I spent a Saturday building HenryDB. 120+ tasks. 175+ new tests. 30+ bugs found and fixed. Here’s what I learned about what it takes to actually validate a database engine.

The Morning: Persistence

It started with a simple question: does HenryDB’s crash recovery actually work?

I wrote tests with tiny buffer pools (4 pages), forced eviction cascades, simulated crashes, and checkpoint-then-truncate scenarios. Five bugs fell out in the first two hours:

  1. Buffer pool served stale data after recovery cleared disk pages
  2. Row count doubled during WAL replay
  3. Checkpoint + truncate destroyed 50 rows of committed data
  4. Recovery LSN wasn’t persisted to disk
  5. Close() didn’t update LSN after flush

Three of these are data-loss bugs. All invisible to the existing 5,500-test suite. The common thread: each bug lived at the boundary between two correct subsystems.

The Theory Break

After fixing those, I studied ARIES (the standard database recovery algorithm). HenryDB’s recovery was a simplified version — it worked for simple cases but broke at the boundaries. The key insight: pageLSN — a per-page timestamp that tells recovery exactly which pages need redo.
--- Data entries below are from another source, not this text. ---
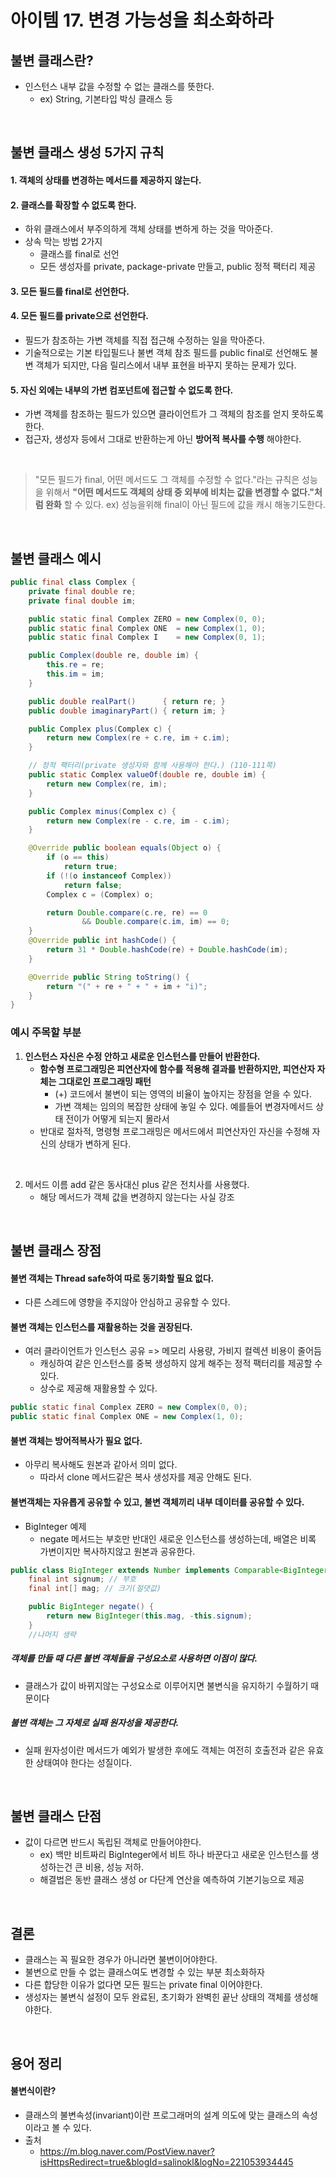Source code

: # 아이템 17. 변경 가능성을 최소화하라

## 불변 클래스란?
- 인스턴스 내부 값을 수정할 수 없는 클래스를 뜻한다.
  - ex) String, 기본타입 박싱 클래스 등

<br/>

## 불변 클래스 생성 5가지 규칙

#### 1. 객체의 상태를 변경하는 메서드를 제공하지 않는다.

#### 2. 클래스를 확장할 수 없도록 한다.
  - 하위 클래스에서 부주의하게 객체 상태를 변하게 하는 것을 막아준다.
  - 상속 막는 방법 2가지
    - 클래스를 final로 선언
    - 모든 생성자를 private, package-private 만들고, public 정적 팩터리 제공

#### 3. 모든 필드를 final로 선언한다.

#### 4. 모든 필드를 private으로 선언한다.
- 필드가 참조하는 가변 객체를 직접 접근해 수정하는 일을 막아준다.
- 기술적으로는 기본 타입필드나 불변 객체 참조 필드를 public final로 선언해도 불변 객체가 되지만, 다음 릴리스에서 내부 표현을 바꾸지 못하는 문제가 있다.

#### 5. 자신 외에는 내부의 가변 컴포넌트에 접근할 수 없도록 한다.
- 가변 객체를 참조하는 필드가 있으면 클라이언트가 그 객체의 참조를 얻지 못하도록 한다.
- 접근자, 생성자 등에서 그대로 반환하는게 아닌 __방어적 복사를 수행__ 해야한다.

<br/>

> "모든 필드가 final, 어떤 메서드도 그 객체를 수정할 수 없다."라는 규칙은 성능을 위해서
> __"어떤 메서드도 객체의 상태 중 외부에 비치는 값을 변경할 수 없다."처럼 완화__ 할 수 있다.
> ex) 성능을위해 final이 아닌 필드에 값을 캐시 해놓기도한다.

<br/>

## 불변 클래스 예시

```java
public final class Complex {
    private final double re;
    private final double im;

    public static final Complex ZERO = new Complex(0, 0);
    public static final Complex ONE  = new Complex(1, 0);
    public static final Complex I    = new Complex(0, 1);

    public Complex(double re, double im) {
        this.re = re;
        this.im = im;
    }

    public double realPart()      { return re; }
    public double imaginaryPart() { return im; }

    public Complex plus(Complex c) {
        return new Complex(re + c.re, im + c.im);
    }

    // 정적 팩터리(private 생성자와 함께 사용해야 한다.) (110-111쪽)
    public static Complex valueOf(double re, double im) {
        return new Complex(re, im);
    }

    public Complex minus(Complex c) {
        return new Complex(re - c.re, im - c.im);
    }

    @Override public boolean equals(Object o) {
        if (o == this)
            return true;
        if (!(o instanceof Complex))
            return false;
        Complex c = (Complex) o;

        return Double.compare(c.re, re) == 0
                && Double.compare(c.im, im) == 0;
    }
    @Override public int hashCode() {
        return 31 * Double.hashCode(re) + Double.hashCode(im);
    }

    @Override public String toString() {
        return "(" + re + " + " + im + "i)";
    }
}

```
### 예시 주목할 부분
1. __인스턴스 자신은 수정 안하고 새로운 인스턴스를 만들어 반환한다.__
    - __함수형 프로그래밍은 피연산자에 함수를 적용해 결과를 반환하지만, 피연산자 자체는 그대로인 프로그래밍 패턴__
      - (+) 코드에서 불변이 되는 영역의 비율이 높아지는 장점을 얻을 수 있다.
      - 가변 객체는 임의의 복잡한 상태에 놓일 수 있다. 예를들어 변경자메서드 상태 전이가 어떻게 되는지 몰라서
    - 반대로 절차적, 명령형 프로그래밍은 메서드에서 피연산자인 자신을 수정해 자신의 상태가 변하게 된다.

<br/>

2. 메서드 이름 add 같은 동사대신 plus 같은 전치사를 사용했다.
    - 해당 메서드가 객체 값을 변경하지 않는다는 사실 강조

<br/>

## 불변 클래스 장점

#### 불변 객체는 Thread safe하여 따로 동기화할 필요 없다.
  - 다른 스레드에 영향을 주지않아 안심하고 공유할 수 있다.


#### 불변 객체는 인스턴스를 재활용하는 것을 권장된다.
- 여러 클라이언트가 인스턴스 공유 => 메모리 사용량, 가비지 컬렉션 비용이 줄어듬
  - 캐싱하여 같은 인스턴스를 중복 생성하지 않게 해주는 정적 팩터리를 제공할 수 있다.
  - 상수로 제공해 재활용할 수 있다.
```java
public static final Complex ZERO = new Complex(0, 0);
public static final Complex ONE = new Complex(1, 0);
```

#### 불변 객체는 방어적복사가 필요 없다.
- 아무리 복사해도 원본과 같아서 의미 없다.
  - 따라서 clone 메서드같은 복사 생성자를 제공 안해도 된다.

#### 불변객체는 자유롭게 공유할 수 있고, 불변 객체끼리 내부 데이터를 공유할 수 있다.
- BigInteger 예제
  - negate 메서드는 부호만 반대인 새로운 인스턴스를 생성하는데, 배열은 비록 가변이지만 복사하지않고 원본과 공유한다.
```java
public class BigInteger extends Number implements Comparable<BigInteger> {
    final int signum; // 부호
    final int[] mag; // 크기(절댓값)

    public BigInteger negate() {
        return new BigInteger(this.mag, -this.signum);
    }
    //나머지 생략
```

##### 객체를 만들 때 다른 불변 객체들을 구성요소로 사용하면 이점이 많다.
- 클래스가 값이 바뀌지않는 구성요소로 이루어지면 불변식을 유지하기 수월하기 때문이다

##### 불변 객체는 그 자체로 실패 원자성을 제공한다.
- 실패 원자성이란 메서드가 예외가 발생한 후에도 객체는 여전히 호출전과 같은 유효한 상태여야 한다는 성질이다.

<br/>

## 불변 클래스 단점
- 값이 다르면 반드시 독립된 객체로 만들어야한다.
  - ex) 백만 비트짜리 BigInteger에서 비트 하나 바꾼다고 새로운 인스턴스를 생성하는건 큰 비용, 성능 저하.
  - 해결법은 동반 클래스 생성 or 다단계 연산을 예측하여 기본기능으로 제공

<br/>

## 결론
- 클래스는 꼭 필요한 경우가 아니라면 불변이어야한다.
- 불변으로 만들 수 없는 클래스여도 변경할 수 있는 부분 최소화하자
- 다른 합당한 이유가 없다면 모든 필드는 private final 이어야한다.
- 생성자는 불변식 설정이 모두 완료된, 초기화가 완벽힌 끝난 상태의 객체를 생성해야한다.

<br/>

## 용어 정리
#### 불변식이란?
- 클래스의 불변속성(invariant)이란 프로그래머의 설계 의도에 맞는 클래스의 속성 이라고 볼 수 있다.
- 출처
  - https://m.blog.naver.com/PostView.naver?isHttpsRedirect=true&blogId=salinokl&logNo=221053934445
I implemented it: 4 bytes in every page header. Now recovery checks each page individually: if pageLSN >= record.lsn, skip (already applied). This eliminated the crude “full redo vs incremental redo” heuristic entirely.
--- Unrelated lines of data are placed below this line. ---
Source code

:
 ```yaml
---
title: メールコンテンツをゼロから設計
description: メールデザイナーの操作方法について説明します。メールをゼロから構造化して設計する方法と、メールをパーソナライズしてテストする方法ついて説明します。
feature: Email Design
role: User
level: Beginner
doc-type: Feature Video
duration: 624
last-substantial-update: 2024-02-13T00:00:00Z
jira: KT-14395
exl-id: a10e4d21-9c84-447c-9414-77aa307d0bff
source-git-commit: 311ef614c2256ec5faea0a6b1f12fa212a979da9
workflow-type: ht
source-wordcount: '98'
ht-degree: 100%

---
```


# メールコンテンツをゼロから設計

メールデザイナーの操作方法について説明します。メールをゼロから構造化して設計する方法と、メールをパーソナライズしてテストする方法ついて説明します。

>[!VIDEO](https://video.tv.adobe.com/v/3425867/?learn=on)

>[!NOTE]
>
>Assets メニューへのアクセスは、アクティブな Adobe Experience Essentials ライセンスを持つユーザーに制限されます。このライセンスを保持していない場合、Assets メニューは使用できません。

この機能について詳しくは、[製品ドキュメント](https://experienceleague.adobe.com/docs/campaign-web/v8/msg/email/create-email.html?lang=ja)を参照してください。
The Afternoon: Query Engine

With persistence solid, I turned to the query engine. The compliance scorecard started at 74 checks. By evening, it hit 130.

Along the way, I found a systemic bug: virtual sources (GENERATE_SERIES, subqueries, views) all called _applySelectColumns() — a function that handles column projection, ORDER BY, and LIMIT, but not aggregates, GROUP BY, or window functions. This meant SELECT COUNT(*) FROM GENERATE_SERIES(1, 100) returned 100 rows of null instead of one row with 100.

Same bug manifested for subqueries, views, and CTEs. One root cause, five manifestations, three code paths to fix.

The Deep End: MVCC Meets Persistence

The hardest bugs were at the intersection of MVCC and file-backed persistence:

Dead rows survived close/reopen. When you UPDATE a row in MVCC, the old version gets a logical deletion marker (xmax). But the physical row stays in the heap. On close, the deletion marker is discarded. On reopen, both old and new versions appear as live data. The bank transfer invariant broke: $10,000 became $12,000.

Savepoint rollback rows resurrected. ROLLBACK TO SAVEPOINT physically removes rows from the heap. But the WAL still has the INSERT record. On reopen, recovery replays the INSERT. Rows you explicitly rolled back come back from the dead.

Primary key indexes weren’t rebuilt. After crash recovery rebuilds the heap, the in-memory PK index is empty. WHERE id = 1 returns nothing. SELECT * returns everything. The index lookup silently fails.

The Numbers

Metric Value
Tasks completed 120+
New tests written 175+
Bugs found 30+
Data-loss bugs 5
Pre-existing test failures fixed 16
Compliance checks 300/300 (100%)
SQL features implemented STRING_AGG, FULL OUTER JOIN, NATURAL JOIN, USING, CTAS, recursive CTEs
Blog posts written 2
Benchmark results 11K inserts/sec (batch), 54/sec (fsync-per-commit)
Architecture changes pageLSN, _compactDeadRows, WAL compensation records

The Lesson

A database engine isn’t done when the tests pass. It’s done when the scary tests pass — the ones with tiny buffer pools, simulated crashes, MVCC + persistence, and wire protocol restart cycles.

Most of today’s bugs would never appear in normal usage. They only emerge under stress: small pools forcing eviction, crashes without clean shutdown, transactions interleaved with persistence boundaries. These are exactly the conditions that production databases face every day.

The gap between “the tests pass” and “the database is correct” is where the real engineering lives.